J’en déduis qu’avec trêve ou sans trêve de Noël la grève a peu d’impact. Tout le monde ne prend pas le train avant de déguster la dinde de Noël

En revanche la pénurie de carburant qui s’annonce dans les raffineries devrait autrement contrarier l’activité début 2020.

Le vélo reste une valeur sûre. Tous les commentateurs s’accordent à reconnaître que le mouvement social contre la réforme des retraites profite au vélo.

Le Figaro dispense ses conseils aux Parisiens obligés de prendre leur vélo pour se déplacer. En guise de conclusion le quotidien ajoute une dernière recommandation: La règle: soyez philosophe, car il y a de quoi s’énerver. Dites-vous qu’en milieu urbain, vous arriverez systématiquement avant une voiture pour la même distance parcourue. Si l’on tente de vous forcer la priorité, c’est désagréable, mais il vaut mieux freiner et laisser passer que d’être renversé.

Le vélo anti-grève

bourse aux vélos à Paris en prévision des journées de grève

Finalement si tout le monde allait à vélo, on ne pourrait plus faire grève. La grève telle qu’elle est perçue aujourd’hui est devenue uniquement un moyen d’emmerder le monde puisqu’elle n’est plus le fait que des transports publics. Dans notre système inter-connecté, tout dépend de tout. C’est étrange, les électriciens auraient pu couper le courant et du coup paralyser pour de bon toute l’économie y compris la recharge des Zoé, des vélos électriques et des trottinettes, mais ils n’ont pas osé. Ce qui fait dire qu’on a affaire à des grèves par procuration.

Je sais, c’est réac mais c’est ce qu’on entend dire de la part de ceux qui, de bon gré ou de mauvais gré, doivent subir les encombrements parisiens. On entend même dire que le vélo est un instrument de droite dans le sens où il formalise des comportements individualistes. Tout le contraire du transport collectif d’inspiration communiste, je présume… (le vélo est-il de droite?)

Subir.
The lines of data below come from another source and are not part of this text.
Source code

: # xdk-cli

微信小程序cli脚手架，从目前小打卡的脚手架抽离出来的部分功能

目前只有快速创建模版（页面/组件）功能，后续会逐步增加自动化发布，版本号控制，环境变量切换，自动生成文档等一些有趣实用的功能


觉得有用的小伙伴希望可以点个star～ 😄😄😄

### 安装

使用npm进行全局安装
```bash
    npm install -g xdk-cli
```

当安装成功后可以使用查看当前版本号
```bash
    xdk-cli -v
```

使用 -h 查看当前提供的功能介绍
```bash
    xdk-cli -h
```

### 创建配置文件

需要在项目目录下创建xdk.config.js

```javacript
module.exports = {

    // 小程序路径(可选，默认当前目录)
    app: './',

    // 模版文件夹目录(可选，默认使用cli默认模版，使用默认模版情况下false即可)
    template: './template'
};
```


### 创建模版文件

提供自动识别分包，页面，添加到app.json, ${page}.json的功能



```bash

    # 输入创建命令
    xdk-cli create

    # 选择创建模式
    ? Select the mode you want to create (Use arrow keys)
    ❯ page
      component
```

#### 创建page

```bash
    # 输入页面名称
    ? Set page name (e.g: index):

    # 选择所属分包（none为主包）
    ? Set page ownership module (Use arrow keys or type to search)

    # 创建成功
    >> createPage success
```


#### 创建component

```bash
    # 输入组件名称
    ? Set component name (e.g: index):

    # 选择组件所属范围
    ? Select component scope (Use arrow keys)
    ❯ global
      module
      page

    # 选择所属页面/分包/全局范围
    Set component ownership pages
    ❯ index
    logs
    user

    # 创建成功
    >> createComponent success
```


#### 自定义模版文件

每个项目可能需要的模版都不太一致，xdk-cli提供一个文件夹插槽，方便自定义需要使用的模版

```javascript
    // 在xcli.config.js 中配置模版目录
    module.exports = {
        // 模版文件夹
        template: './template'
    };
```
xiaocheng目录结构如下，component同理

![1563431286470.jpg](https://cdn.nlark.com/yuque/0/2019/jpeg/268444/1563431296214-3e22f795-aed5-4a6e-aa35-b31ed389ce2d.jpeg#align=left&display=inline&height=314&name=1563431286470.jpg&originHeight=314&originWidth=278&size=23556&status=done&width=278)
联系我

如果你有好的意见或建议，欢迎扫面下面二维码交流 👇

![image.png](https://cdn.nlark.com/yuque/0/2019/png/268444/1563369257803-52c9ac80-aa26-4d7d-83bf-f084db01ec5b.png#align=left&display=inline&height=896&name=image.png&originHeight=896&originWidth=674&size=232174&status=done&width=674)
Courbant l’échine, c’est ainsi que les Franciliens ressentent le mouvement revendicatif des cheminots. Remarquez, en Province, c’est la même chose lorsque les instits n’assurent pas leur service; les parents subissent la punition de devoir prendre un jour de RTT ou de transbahuter leurs mioches chez la grand-mère.

Les revendications sociales n’intéressent plus que ceux qui sont encore en corps constitués avec de grosses machines syndicales. Sinon le prolétariat n’est plus qu’un monde éclaté corvéable à merci qui s’en fout si le jour de sa retraite en 2078, il n’a pas fait grève en 2019. C’est la grève par procuration. On la subit sans la vouloir, c’est un mal nécessaire comme la redevance télé qu’on paie sans savoir pourquoi.
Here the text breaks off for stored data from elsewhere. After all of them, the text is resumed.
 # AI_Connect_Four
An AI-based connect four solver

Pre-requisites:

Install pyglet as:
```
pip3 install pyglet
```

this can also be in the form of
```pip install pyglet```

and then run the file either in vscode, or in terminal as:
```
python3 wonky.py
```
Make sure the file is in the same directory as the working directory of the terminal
Au fil des ans, le quidam ne sait plus rien de ce qui fait corps social ou société. Il ne sait plus rien sur rien. Ni l’histoire ouvrière, ni ses conquêtes, ni pourquoi, ni comment il est arrivé là.

Moi, je sais. Avec les zigzags que nous impose le nouveau monde dans nos parcours professionnels, l’instit embrasserait trois ou quatre métiers à la file sans rapport aucun avec sa formation. Le conducteur de car pourra devenir professeur de musique, puis éboueur et le conducteur de centrale nucléaire ira garder les moutons avant de devenir infirmier. Cette vision du monde professionnel qu’on voudrait nous inculquer pour casser les solidarités professionnelles de branches, je n’y crois pas. Au contraire, la spécialisation, la technicité des métiers est devenue telle qu’on nous enferme dans des compartiments étanches dont on ne pourra bientôt plus sortir…sauf à se faire déclasser gravement.
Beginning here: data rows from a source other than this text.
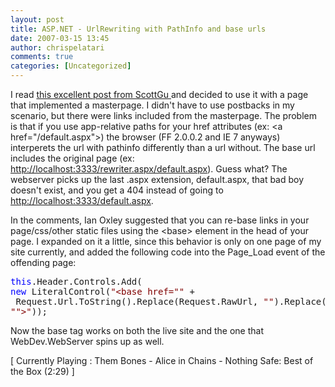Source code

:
 ```yaml
---
layout: post
title: ASP.NET - UrlRewriting with PathInfo and base urls
date: 2007-03-15 13:45
author: chrispelatari
comments: true
categories: [Uncategorized]
---
```


<p>I read <a href="http://weblogs.asp.net/scottgu/archive/2007/02/26/tip-trick-url-rewriting-with-asp-net.aspx">this 
excellent post from ScottGu </a>and decided to use it with a page that 
implemented a masterpage. I didn't have to use postbacks in my scenario, but 
there were links included from the masterpage. The problem is that if you use 
app-relative paths for your href attributes (ex: &lt;a href="/default.aspx"&gt;) 
the browser (FF 2.0.0.2 and IE 7 anyways) interperets the url with pathinfo 
differently than a url without. The base url includes the original page (ex: <a href="http://localhost:3333/rewriter.aspx/default.aspx">http://localhost:3333/rewriter.aspx/default.aspx</a>). 
Guess what? The webserver picks up the last .aspx extension, 
default.aspx, that bad boy doesn't exist, and you get a 404 instead of 
going to <a href="http://localhost:3333/default.aspx">http://localhost:3333/default.aspx</a>.</p>
<p>In the comments, Ian Oxley suggested that you can re-base links in your 
page/css/other static files using the &lt;base&gt; element in the head of your 
page. I expanded on it a little, since this behavior is only on one page of my 
site currently, and added the following code into the Page_Load event of the 
offending page:</p><pre><span style="color:blue;">this</span>.Header.Controls.Add(
<span style="color:blue;">new</span> LiteralControl(<span style="color:maroon;">"&lt;base href=""</span> +
 Request.Url.ToString().Replace(Request.RawUrl, <span style="color:maroon;">""</span>).Replace(Request.PathInfo, <span style="color:maroon;">""</span>) + 
<span style="color:maroon;">""&gt;"</span>));</pre>
<p>Now the base tag works on both the live site and the one that 
WebDev.WebServer spins up as well.</p>
<p class="media">[ Currently Playing : Them Bones - Alice in Chains - Nothing 
Safe: Best of the Box (2:29) ]</p>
Si donc demain, le vélo prenait le relais de toutes les grèves des transports, on aurait une joyeuse anarchie pour aller bosser et tous ces habitants « pendulaires » des grandes métropoles pourraient enfin reprendre le contrôle et le pouvoir de leur ville, de leur vie.

Dans un siècle peut-être.

à lire aussi dans Cyclable, l’expérience de Francilien qui sont passés au vélo

Grève du 5 décembre, l’itinéraire

Pas de tram-train pour aller manifester demain. Des encombrements impossibles pour les voitures.

Reste le vélo. 24 km depuis Thann. Prévoir les lampes pour rentrer…un antivol…et un sac à dos pour ranger le casque.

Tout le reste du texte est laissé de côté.